(Source data)
::::::::

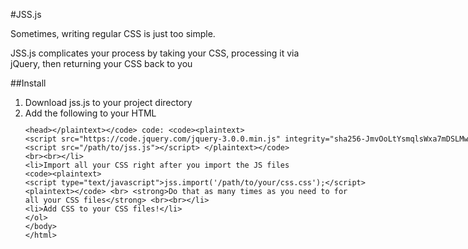 #JSS.js

Sometimes, writing regular CSS is just too simple.

JSS.js complicates your process by taking your CSS, processing it via jQuery, then returning your CSS back to you

##Install
1) Download jss.js to your project directory
2) Add the following to your HTML <code><plaintext><head></plaintext></code> code:
	<code><plaintext>
		<script src="https://code.jquery.com/jquery-3.0.0.min.js" integrity="sha256-JmvOoLtYsmqlsWxa7mDSLMwa6dZ9rrIdtrrVYRnDRH0=" crossorigin="anonymous"></script>
		<script src="/path/to/jss.js"></script>
	</plaintext></code>
	<br><br>
3) Import all your CSS right after you import the JS files
	<code><plaintext>
		<script type="text/javascript">jss.import('/path/to/your/css.css');</script>
	<plaintext></code>
	<br>
	<strong>Do that as many times as you need to for all your CSS files</strong>
	<br><br>
4) Add CSS to your CSS files!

::::::::

# TASK REQUIREMENTS
The entries are to be restated word for word, with pictures omitted.

# OUTPUT
 #JSS.js

Sometimes, writing regular CSS is just too simple.

JSS.js complicates your process by taking your CSS, processing it via jQuery, then returning your CSS back to you

##Install
1) Download jss.js to your project directory
2) Add the following to your HTML <code><plaintext><head></plaintext></code> code:
	<code><plaintext>
		<script src="https://code.jquery.com/jquery-3.0.0.min.js" integrity="sha256-JmvOoLtYsmqlsWxa7mDSLMwa6dZ9rrIdtrrVYRnDRH0=" crossorigin="anonymous"></script>
		<script src="/path/to/jss.js"></script>
	</plaintext></code>
	<br><br>
3) Import all your CSS right after you import the JS files
	<code><plaintext>
		<script type="text/javascript">jss.import('/path/to/your/css.css');</script>
	<plaintext></code>
	<br>
	<strong>Do that as many times as you need to for all your CSS files</strong>
	<br><br>
4) Add CSS to your CSS files!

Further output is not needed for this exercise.